How to complete this task: Across all the records, filter for lines with the word "point" and copy them.

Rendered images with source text
::::
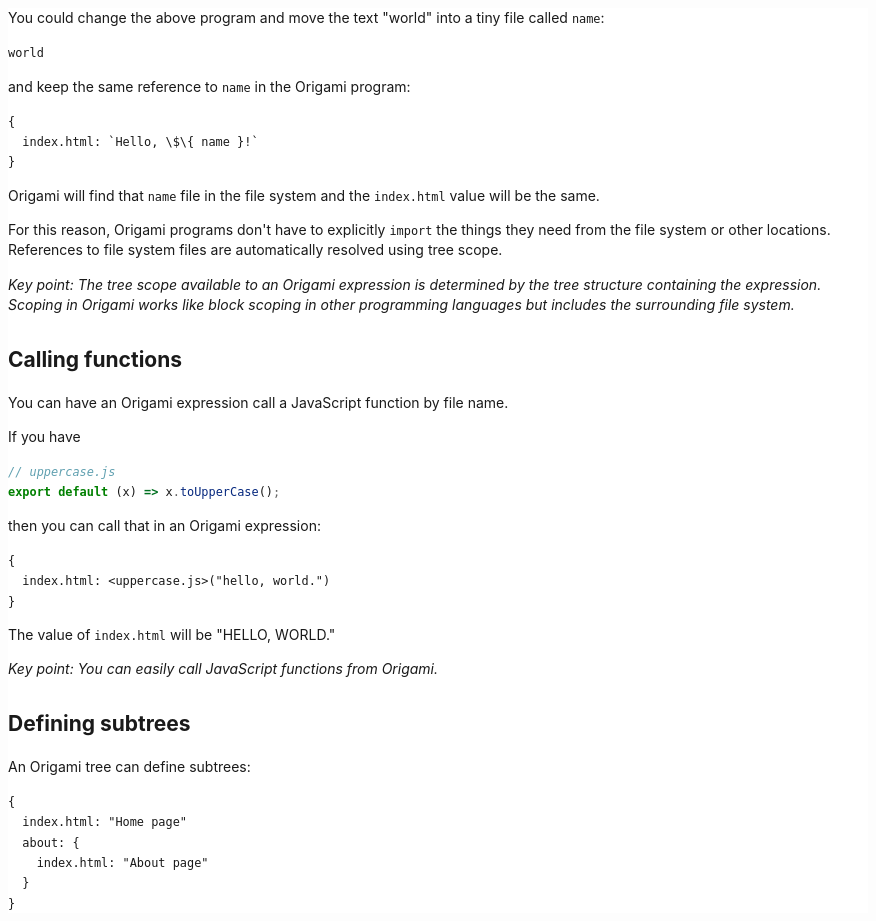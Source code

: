You could change the above program and move the text "world" into a tiny file called `name`:

```
world
```

and keep the same reference to `name` in the Origami program:

```ori
{
  index.html: `Hello, \$\{ name }!`
}
```

Origami will find that `name` file in the file system and the `index.html` value will be the same.

For this reason, Origami programs don't have to explicitly `import` the things they need from the file system or other locations. References to file system files are automatically resolved using tree scope.

_Key point: The tree scope available to an Origami expression is determined by the tree structure containing the expression. Scoping in Origami works like block scoping in other programming languages but includes the surrounding file system._

## Calling functions

You can have an Origami expression call a JavaScript function by file name.

If you have

```js
// uppercase.js
export default (x) => x.toUpperCase();
```

then you can call that in an Origami expression:

```ori
{
  index.html: <uppercase.js>("hello, world.")
}
```

The value of `index.html` will be "HELLO, WORLD."

_Key point: You can easily call JavaScript functions from Origami._

## Defining subtrees

An Origami tree can define subtrees:

```ori
{
  index.html: "Home page"
  about: {
    index.html: "About page"
  }
}
```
::::
Problem solution:
_Key point: The tree scope available to an Origami expression is determined by the tree structure containing the expression. Scoping in Origami works like block scoping in other programming languages but includes the surrounding file system._
_Key point: You can easily call JavaScript functions from Origami._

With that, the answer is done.